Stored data

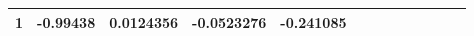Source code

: \documentclass[letterpaper,11pt]{article}
\theoremstyle{definition}
\begin{document}
\begin{spacing}{1.5}
\begin{table}
\begin{tabular}{lllllllllllll}
         1 &        -0.99438 &       0.0124356 &       -0.0523276 &        -0.241085 \\
					\bottomrule
					\end{tabular}
				\end{table}


\end{spacing}
\end{document}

Problem statement: What you return must match the entries above exactly, apart from the pictures, which are left out.

Result for this exercise:
Source code

: \documentclass[letterpaper,11pt]{article}
\theoremstyle{definition}
\begin{document}
\begin{spacing}{1.5}
\begin{table}
\begin{tabular}{lllllllllllll}
         1 &        -0.99438 &       0.0124356 &       -0.0523276 &        -0.241085 \\
					\bottomrule
					\end{tabular}
				\end{table}


\end{spacing}
\end{document}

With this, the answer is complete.